ALISTAIR Harkness reviews the rest of this week’s big-screen releases
The Intern (12A)
Directed by Nancy Meyers
Starring Robert De Niro, Anne Hathaway, Rene Russo Rating: ** In The Intern, Robert De Niro plays a widowed retiree who successfully enrolls in a senior citizen internship programme for an internet start-up and finds himself assigned to Jules (Anne Hathaway), the overworked owner of an online clothing business.
With no time in her busy-busy schedule to eat, sleep, see her kid, or even Netflix movies with her not-quite-as-perfect-as-he-seems stay-at-home husband, Jules seems like she’s perpetually on the brink of a full-on blub-fest, which is really just a sign that you’re watching a Nancy Meyers movie.
The writer/director of What Women Want, Something’s Gotta Give and The Holiday certainly seems to specialise in making movies that pay lip service to the idea that women can be strong, capable and independent, but are actually more interested returning to an old-fashioned world of chivalry in which they can rely on men to come to their rescue when the going gets tough.

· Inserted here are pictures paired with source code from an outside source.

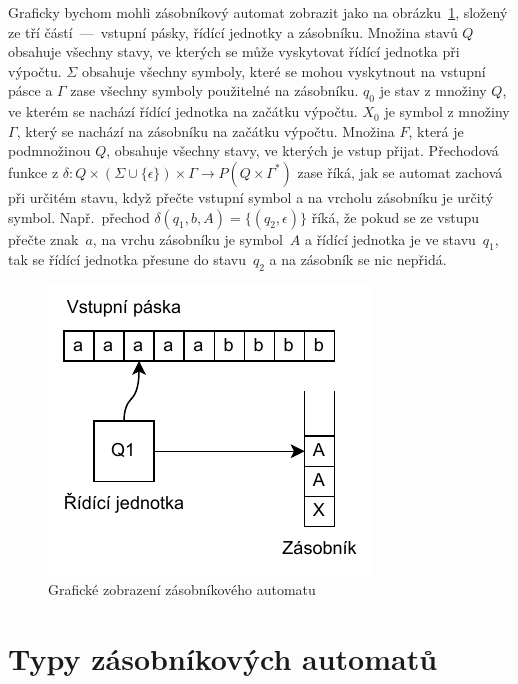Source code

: Graficky bychom mohli zásobníkový automat zobrazit jako na obrázku~\ref{fig:PDAComponents}, složený ze tří částí~---~vstupní pásky, řídící jednotky a zásobníku. Množina stavů $Q$ obsahuje všechny stavy, ve kterých se může vyskytovat řídící jednotka při výpočtu. $\Sigma$ obsahuje všechny symboly, které se mohou vyskytnout na vstupní pásce a $\Gamma$ zase všechny symboly použitelné na zásobníku. $q_0$ je stav z množiny $Q$, ve kterém se nachází řídící jednotka na začátku výpočtu. $X_0$ je symbol z množiny $\Gamma$, který se nachází na zásobníku na začátku výpočtu. Množina $F$, která je podmnožinou $Q$, obsahuje všechny stavy, ve kterých je vstup přijat. Přechodová funkce z $\delta : Q \times (\Sigma \cup \{\epsilon\}) \times \Gamma \rightarrow P(Q \times \Gamma^*)$ zase říká, jak se automat zachová při určitém stavu, když přečte vstupní symbol a na vrcholu zásobníku je určitý symbol. Např.\ přechod $\delta(q_1,b,A) = \{(q_2,\epsilon)\}$ říká, že pokud se ze vstupu přečte znak~$a$, na vrchu zásobníku je symbol~$A$ a řídící jednotka je ve stavu~$q_1$, tak se řídící jednotka přesune do stavu~$q_2$ a na zásobník se nic nepřidá.

\begin{figure}[h]
    \centering
    \includegraphics{Figures/PDAComponents.drawio.pdf}
    \caption{Grafické zobrazení zásobníkového automatu}\label{fig:PDAComponents}
\end{figure}

\section{Typy zásobníkových automatů}\label{sec:TypesOfPDA}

This happens in The Intern as Jules finds herself under pressure to hire a man as her CEO (it apparently hasn’t occurred to Meyers that women can be CEOs too). Unwilling to cede control, she finds herself instead leaning increasingly on Ben, whose wisdom, kindness and endless supply of handkerchiefs prove a godsend when her life starts spinning further out of control.

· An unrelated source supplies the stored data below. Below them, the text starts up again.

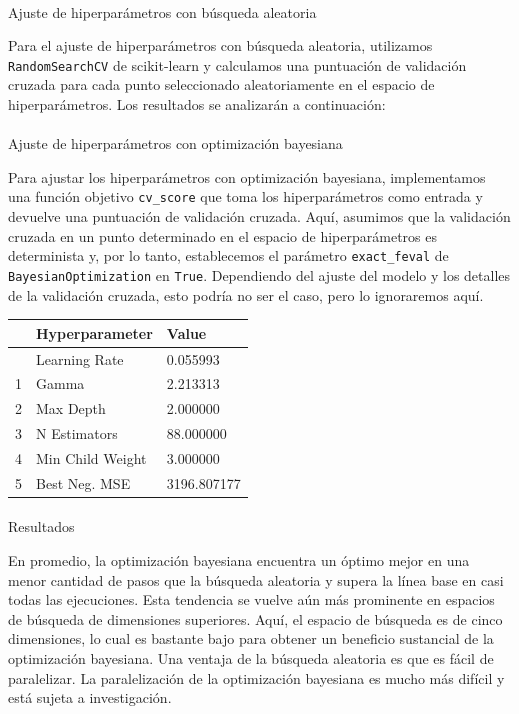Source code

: \documentclass[
  12pt,
  letterpaper,
  DIV=11,
  numbers=noendperiod]{scrartcl}
\makeatletter
\let\oldparagraph\paragraph
\renewcommand{\paragraph}{
    \@ifstar
      \xxxParagraphStar
      \xxxParagraphNoStar
  }
\newcommand{\xxxParagraphStar}[1]{\oldparagraph*{#1}\mbox{}}
\newcommand{\xxxParagraphNoStar}[1]{\oldparagraph{#1}\mbox{}}
\makeatother
\begin{document}
\paragraph{Ajuste de hiperparámetros con búsqueda
aleatoria}\label{ajuste-de-hiperparuxe1metros-con-buxfasqueda-aleatoria}

Para el ajuste de hiperparámetros con búsqueda aleatoria, utilizamos
\texttt{RandomSearchCV} de scikit-learn y calculamos una puntuación de
validación cruzada para cada punto seleccionado aleatoriamente en el
espacio de hiperparámetros. Los resultados se analizarán a continuación:

\paragraph{Ajuste de hiperparámetros con optimización
bayesiana}\label{ajuste-de-hiperparuxe1metros-con-optimizaciuxf3n-bayesiana}

Para ajustar los hiperparámetros con optimización bayesiana,
implementamos una función objetivo \texttt{cv\_score} que toma los
hiperparámetros como entrada y devuelve una puntuación de validación
cruzada. Aquí, asumimos que la validación cruzada en un punto
determinado en el espacio de hiperparámetros es determinista y, por lo
tanto, establecemos el parámetro \texttt{exact\_feval} de
\texttt{BayesianOptimization} en \texttt{True}. Dependiendo del ajuste
del modelo y los detalles de la validación cruzada, esto podría no ser
el caso, pero lo ignoraremos aquí.

\begin{longtable}[]{@{}lll@{}}
\toprule\noalign{}
& Hyperparameter & Value \\
\midrule\noalign{}
\endhead
\bottomrule\noalign{}
\endlastfoot
0 & Learning Rate & 0.055993 \\
1 & Gamma & 2.213313 \\
2 & Max Depth & 2.000000 \\
3 & N Estimators & 88.000000 \\
4 & Min Child Weight & 3.000000 \\
5 & Best Neg. MSE & 3196.807177 \\
\end{longtable}

\paragraph{Resultados}\label{resultados}

En promedio, la optimización bayesiana encuentra un óptimo mejor en una
menor cantidad de pasos que la búsqueda aleatoria y supera la línea base
en casi todas las ejecuciones. Esta tendencia se vuelve aún más
prominente en espacios de búsqueda de dimensiones superiores. Aquí, el
espacio de búsqueda es de cinco dimensiones, lo cual es bastante bajo
para obtener un beneficio sustancial de la optimización bayesiana. Una
ventaja de la búsqueda aleatoria es que es fácil de paralelizar. La
paralelización de la optimización bayesiana es mucho más difícil y está
sujeta a investigación.
\end{document}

Though, mercifully, there’s no romantic connection between Jules and Ben (Ben’s love life is instead reinvigorated via a dalliance with the company masseuse, played by the slightly more age-appropriate Rene Russo), their relationship has all the hallmarks of an opposites-attract romcom in which he still gets to be the knight in shining armour and she the simpering damsel in distress.
It’s irksome in the extreme, made worse by needless, running-time-expanding deviations from the plot. Of course, the contrived nature of the set-up is also designed to show how we all have worth and value, regardless of our age and gender. Alas, even this worthwhile message is undercut by the film’s cutesy conception of an internship as a somewhat benevolent, socially inclusive corporate outreach scheme, as opposed to, say, a source of free labour and expertise.
Ghosthunters on Icy Trails (PG)
Directed by Tobi Baumann
Starring Milo Parker, Anke Engelke, Bastian Pastewka Rating: **
Based on a series of books by German fantasy author Cornelia Funke, this low-key family adventure might please undiscerning eight-year-olds willing to overlook the stilted dialogue, ropey effects and derivative storytelling. Milo Parker (last seen in Mr Holmes) stars as the Potter-esque hero, a put-upon youngster scared of the supernatural who nevertheless befriends an “Averagely Spooky Ghost” called Hugo and agrees to help him and an old school ghost hunter called Hettie (Anke Engelke) eliminate an “Ancient Ice Ghost” that threatens their existence. Though the performances are passable, this is pretty underpowered stuff, especially at a time when there are better kid-friendly blockbusters out there.